Australia to speed up native land claims

SYDNEY — Twenty years after a landmark court ruling recognising Aboriginal land rights, Australia said Wednesday it will speed up the claiming process amid criticism it can take too long to resolve.

Attorney-General Nicola Roxon said the reforms to the Native Title Act, which come 20 years after the historic Mabo ruling, would include creating clear requirements for negotiators to act in “good faith”.

In a native title claim, parties engage in mediation at the National Native Title Tribunal. If no agreement is reached, the application may have to be determined by a court following a trial.
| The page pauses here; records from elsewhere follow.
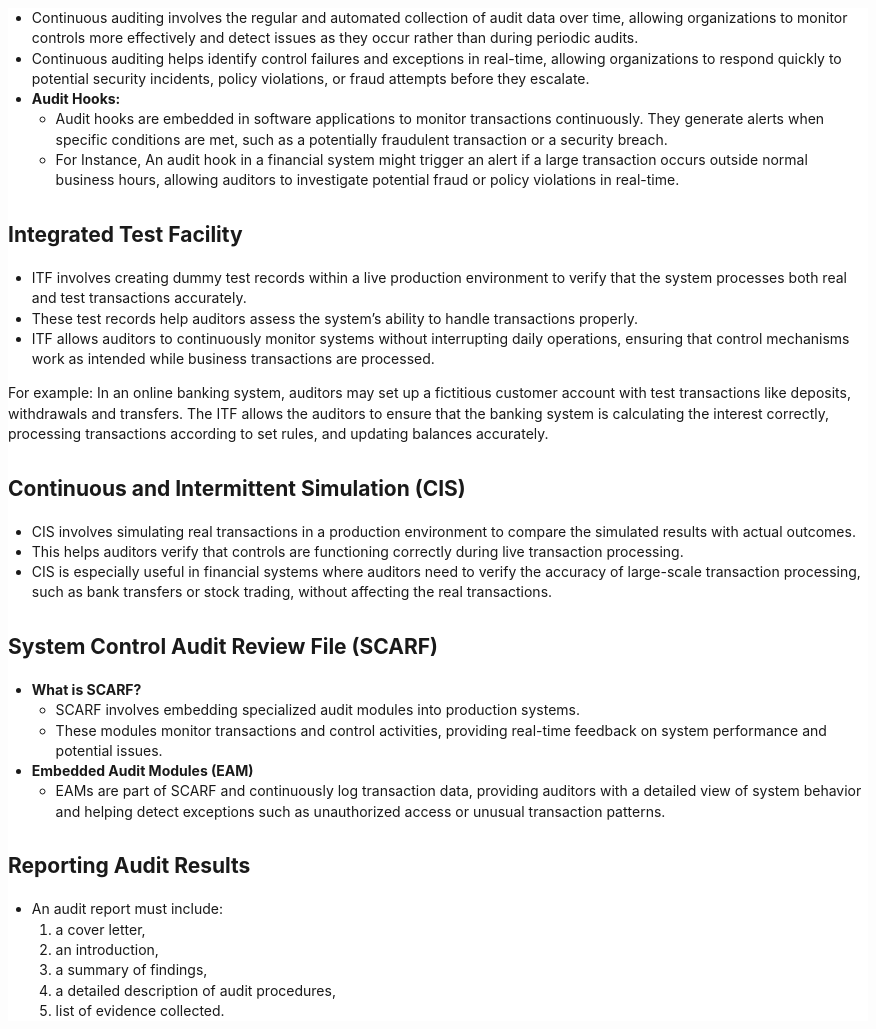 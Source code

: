 - Continuous auditing involves the regular and automated collection of audit data over time, allowing organizations to monitor controls more effectively and detect issues as they occur rather than during periodic audits.
- Continuous auditing helps identify control failures and exceptions in real-time, allowing organizations to respond quickly to potential security incidents, policy violations, or fraud attempts before they escalate.
- **Audit Hooks:**
  - Audit hooks are embedded in software applications to monitor transactions continuously. They generate alerts when specific conditions are met, such as a potentially fraudulent transaction or a security breach.
  - For Instance, An audit hook in a financial system might trigger an alert if a large transaction occurs outside normal business hours, allowing auditors to investigate potential fraud or policy violations in real-time.

## Integrated Test Facility

- ITF involves creating dummy test records within a live production environment to verify that the system processes both real and test transactions accurately.
- These test records help auditors assess the system’s ability to handle transactions properly.
- ITF allows auditors to continuously monitor systems without interrupting daily operations, ensuring that control mechanisms work as intended while business transactions are processed.

For example: In an online banking system, auditors may set up a fictitious customer account with test transactions like deposits, withdrawals and transfers. The ITF allows the auditors to ensure that the banking system is calculating the interest correctly, processing transactions according to set rules, and updating balances accurately.

## Continuous and Intermittent Simulation (CIS)

- CIS involves simulating real transactions in a production environment to compare the simulated results with actual outcomes.
- This helps auditors verify that controls are functioning correctly during live transaction processing.
- CIS is especially useful in financial systems where auditors need to verify the accuracy of large-scale transaction processing, such as bank transfers or stock trading, without affecting the real transactions.

## System Control Audit Review File (SCARF)

- **What is SCARF?**
  - SCARF involves embedding specialized audit modules into production systems.
  - These modules monitor transactions and control activities, providing real-time feedback on system performance and potential issues.
- **Embedded Audit Modules (EAM)**
  - EAMs are part of SCARF and continuously log transaction data, providing auditors with a detailed view of system behavior and helping detect exceptions such as unauthorized access or unusual transaction patterns.

## Reporting Audit Results

- An audit report must include:
  1. a cover letter,
  2. an introduction,
  3. a summary of findings,
  4. a detailed description of audit procedures,
  5. list of evidence collected.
But Roxon told ABC Radio that some parties waited out the tribunal process without a genuine attempt at negotiation until the case ended up in court.

“We want people to genuinely negotiate an outcome and… (that) will mean that some matters will be resolved much quicker and won’t need to go to the courts,” she said.
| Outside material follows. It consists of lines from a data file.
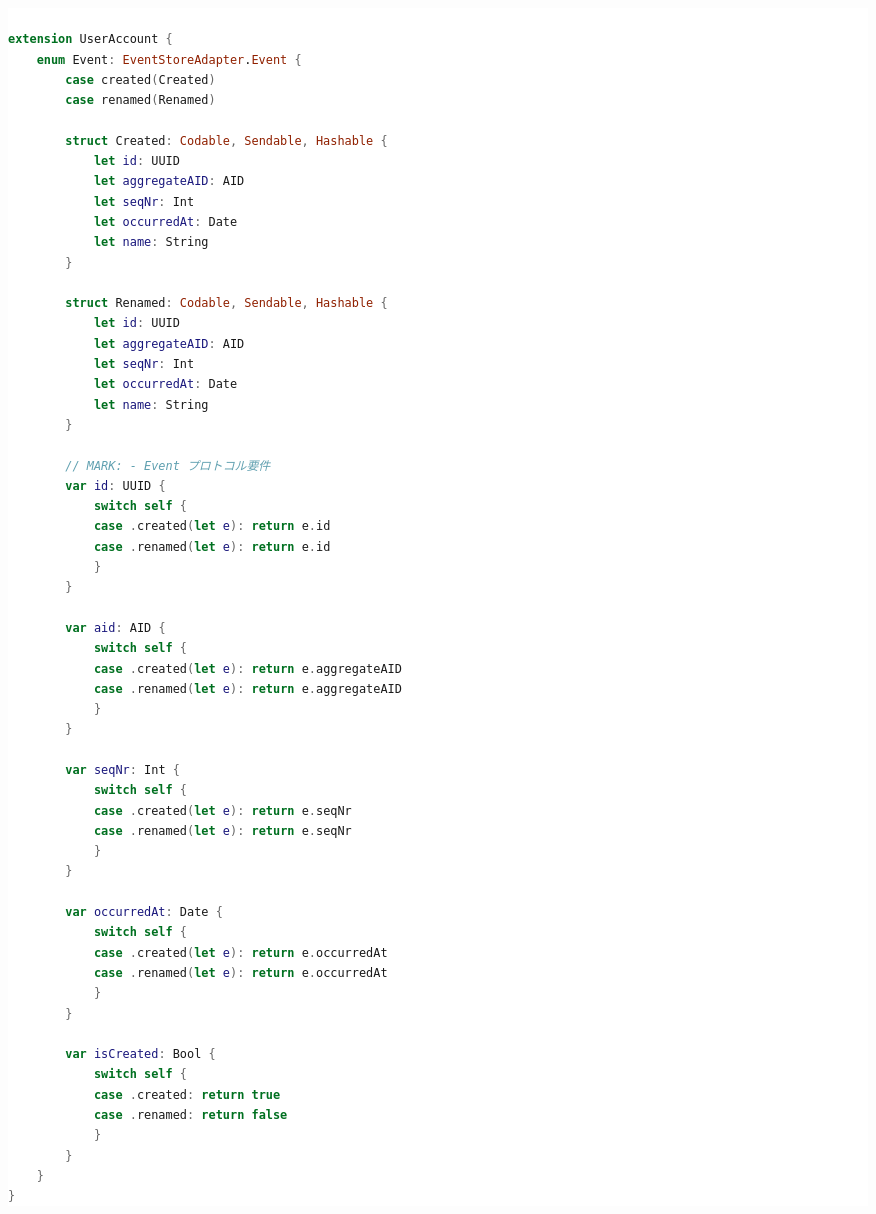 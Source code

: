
 ```swift

extension UserAccount {
    enum Event: EventStoreAdapter.Event {
        case created(Created)
        case renamed(Renamed)
        
        struct Created: Codable, Sendable, Hashable {
            let id: UUID
            let aggregateAID: AID
            let seqNr: Int
            let occurredAt: Date
            let name: String
        }
        
        struct Renamed: Codable, Sendable, Hashable {
            let id: UUID
            let aggregateAID: AID
            let seqNr: Int
            let occurredAt: Date
            let name: String
        }

        // MARK: - Event プロトコル要件
        var id: UUID {
            switch self {
            case .created(let e): return e.id
            case .renamed(let e): return e.id
            }
        }
        
        var aid: AID {
            switch self {
            case .created(let e): return e.aggregateAID
            case .renamed(let e): return e.aggregateAID
            }
        }
        
        var seqNr: Int {
            switch self {
            case .created(let e): return e.seqNr
            case .renamed(let e): return e.seqNr
            }
        }
        
        var occurredAt: Date {
            switch self {
            case .created(let e): return e.occurredAt
            case .renamed(let e): return e.occurredAt
            }
        }
        
        var isCreated: Bool {
            switch self {
            case .created: return true
            case .renamed: return false
            }
        }
    }
}
```
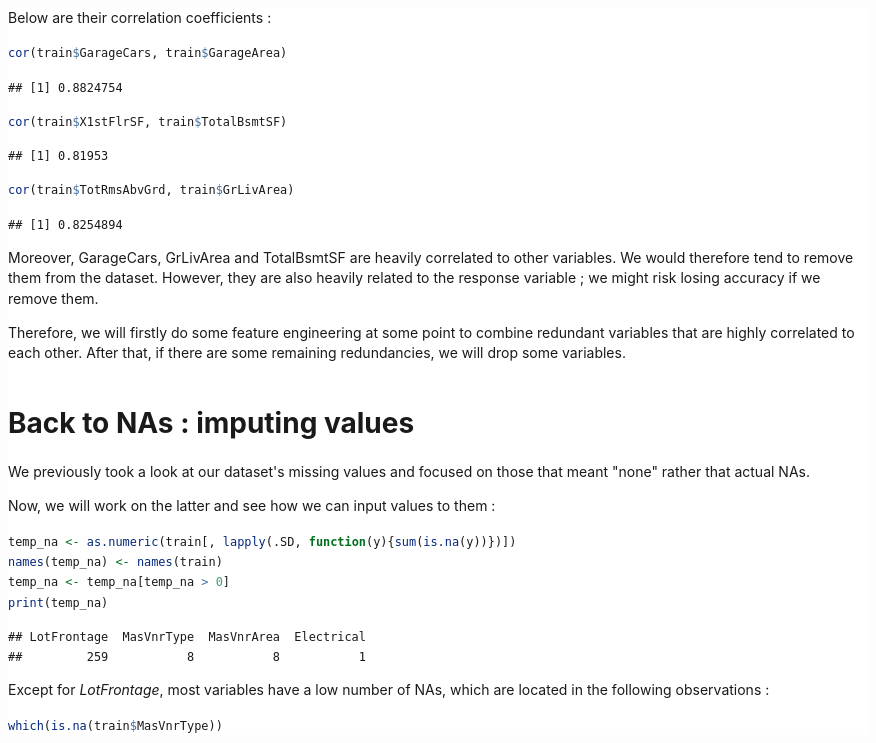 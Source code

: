 Below are their correlation coefficients :


```r
cor(train$GarageCars, train$GarageArea)
```

```
## [1] 0.8824754
```

```r
cor(train$X1stFlrSF, train$TotalBsmtSF)
```

```
## [1] 0.81953
```

```r
cor(train$TotRmsAbvGrd, train$GrLivArea)
```

```
## [1] 0.8254894
```

Moreover, GarageCars, GrLivArea and TotalBsmtSF are heavily correlated to other variables. We would therefore tend to remove them from the dataset. However, they are also heavily related to the response variable ; we might risk losing accuracy if we remove them. 

Therefore, we will firstly do some feature engineering at some point to combine redundant variables that are highly correlated to each other. After that, if there are some remaining redundancies, we will drop some variables.


# Back to NAs : imputing values

We previously took a look at our dataset's missing values and focused on those that meant "none" rather that actual NAs.

Now, we will work on the latter and see how we can input values to them :


```r
temp_na <- as.numeric(train[, lapply(.SD, function(y){sum(is.na(y))})])
names(temp_na) <- names(train)
temp_na <- temp_na[temp_na > 0]
print(temp_na)
```

```
## LotFrontage  MasVnrType  MasVnrArea  Electrical 
##         259           8           8           1
```

Except for *LotFrontage*, most variables have a low number of NAs, which are located in the following observations :


```r
which(is.na(train$MasVnrType))
```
Roxon said the government would not reverse the onus of proof on traditional owners who must at present demonstrate a continuous association with the land they are claiming.

The Mabo ruling marked a turning point in Australia’s relationship with its Aboriginal and Torres Strait Islander people by overturning the British idea of “terra nullius” — that Australia had not belonged to anyone when the European settlers arrived in 1788 and dispossessed them of their lands.
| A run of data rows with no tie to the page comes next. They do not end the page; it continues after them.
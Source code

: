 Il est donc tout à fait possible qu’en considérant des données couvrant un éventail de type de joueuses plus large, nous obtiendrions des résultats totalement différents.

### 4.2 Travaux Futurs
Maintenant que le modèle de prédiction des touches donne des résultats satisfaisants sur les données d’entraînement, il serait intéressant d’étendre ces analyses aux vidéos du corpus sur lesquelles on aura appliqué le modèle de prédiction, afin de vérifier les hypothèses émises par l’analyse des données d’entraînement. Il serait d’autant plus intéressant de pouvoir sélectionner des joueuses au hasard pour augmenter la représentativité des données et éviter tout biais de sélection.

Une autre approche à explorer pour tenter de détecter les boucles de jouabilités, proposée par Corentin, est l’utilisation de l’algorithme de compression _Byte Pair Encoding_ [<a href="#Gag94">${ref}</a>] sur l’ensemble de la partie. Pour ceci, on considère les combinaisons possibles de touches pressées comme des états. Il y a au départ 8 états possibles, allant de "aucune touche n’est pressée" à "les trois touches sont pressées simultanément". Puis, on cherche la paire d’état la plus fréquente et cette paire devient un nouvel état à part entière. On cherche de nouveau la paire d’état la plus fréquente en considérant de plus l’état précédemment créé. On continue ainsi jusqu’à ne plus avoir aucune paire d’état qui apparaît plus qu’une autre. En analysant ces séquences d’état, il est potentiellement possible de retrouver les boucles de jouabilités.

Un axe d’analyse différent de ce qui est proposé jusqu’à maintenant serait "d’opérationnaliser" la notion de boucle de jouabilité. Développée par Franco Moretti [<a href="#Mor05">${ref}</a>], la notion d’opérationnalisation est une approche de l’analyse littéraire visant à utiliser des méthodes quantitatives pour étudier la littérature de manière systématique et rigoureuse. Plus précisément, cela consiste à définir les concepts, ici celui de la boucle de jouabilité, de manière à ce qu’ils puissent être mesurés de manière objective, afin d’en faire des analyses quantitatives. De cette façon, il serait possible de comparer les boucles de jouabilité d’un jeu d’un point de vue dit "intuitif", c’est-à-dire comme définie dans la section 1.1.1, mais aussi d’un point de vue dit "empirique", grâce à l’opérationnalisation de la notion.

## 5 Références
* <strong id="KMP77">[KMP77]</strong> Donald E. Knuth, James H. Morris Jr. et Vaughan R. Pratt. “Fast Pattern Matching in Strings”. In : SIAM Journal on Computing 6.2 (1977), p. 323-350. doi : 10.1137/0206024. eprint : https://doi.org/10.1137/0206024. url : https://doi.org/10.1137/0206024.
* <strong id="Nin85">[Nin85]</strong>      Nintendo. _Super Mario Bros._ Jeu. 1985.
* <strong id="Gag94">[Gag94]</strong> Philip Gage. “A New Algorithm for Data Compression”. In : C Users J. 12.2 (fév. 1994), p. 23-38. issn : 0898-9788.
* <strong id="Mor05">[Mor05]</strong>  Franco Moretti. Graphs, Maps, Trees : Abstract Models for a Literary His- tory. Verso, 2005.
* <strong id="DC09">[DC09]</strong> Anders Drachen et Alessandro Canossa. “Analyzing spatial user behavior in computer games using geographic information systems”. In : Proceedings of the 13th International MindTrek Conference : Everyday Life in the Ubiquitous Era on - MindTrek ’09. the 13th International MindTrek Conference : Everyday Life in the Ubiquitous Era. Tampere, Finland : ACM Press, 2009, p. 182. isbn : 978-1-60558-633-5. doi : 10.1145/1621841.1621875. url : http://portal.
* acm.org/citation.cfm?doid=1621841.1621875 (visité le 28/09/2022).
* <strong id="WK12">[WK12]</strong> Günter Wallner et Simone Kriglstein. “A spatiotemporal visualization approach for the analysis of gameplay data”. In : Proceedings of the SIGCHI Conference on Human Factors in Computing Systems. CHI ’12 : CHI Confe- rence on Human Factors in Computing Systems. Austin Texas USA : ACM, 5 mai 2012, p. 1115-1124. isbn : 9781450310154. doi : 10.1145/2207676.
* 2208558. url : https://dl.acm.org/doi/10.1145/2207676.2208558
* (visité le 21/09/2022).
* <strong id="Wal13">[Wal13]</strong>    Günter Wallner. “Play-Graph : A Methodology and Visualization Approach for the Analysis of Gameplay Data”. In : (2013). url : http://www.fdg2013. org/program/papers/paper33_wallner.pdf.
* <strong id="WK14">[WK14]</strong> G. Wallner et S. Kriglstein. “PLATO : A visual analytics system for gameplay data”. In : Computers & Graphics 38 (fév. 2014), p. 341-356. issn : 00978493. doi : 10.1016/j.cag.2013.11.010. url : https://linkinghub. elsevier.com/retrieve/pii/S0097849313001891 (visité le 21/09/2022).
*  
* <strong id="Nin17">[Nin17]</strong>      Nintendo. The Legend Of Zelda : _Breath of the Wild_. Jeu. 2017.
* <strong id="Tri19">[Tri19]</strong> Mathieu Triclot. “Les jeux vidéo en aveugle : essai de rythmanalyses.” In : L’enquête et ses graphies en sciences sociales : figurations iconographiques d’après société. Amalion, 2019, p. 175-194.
Eddie Mabo and four others from the Meriam people from the Torres Strait Islands of northern Australia began action in the High Court in 1982 seeking confirmation of their traditional land rights over Murray Island and surrounds.

While conceding British sovereignty over the islands and surrounding reefs, they claimed these had been continuously inhabited and possessed by the Meriam people and these rights had never been extinguished.

Mabo died aged 55, five months before the High Court’s final ruling in his favour in 1992.

The native title act is designed to balance the rights of Aboriginals and Torres Strait Islanders with those of miners, pastoralists and governments, with a regime providing for compensation of traditional owners.

Aboriginal people are the nation’s most disadvantaged, often living in remote outback communities which lack amenities and have high rates of alcohol and drug consumption.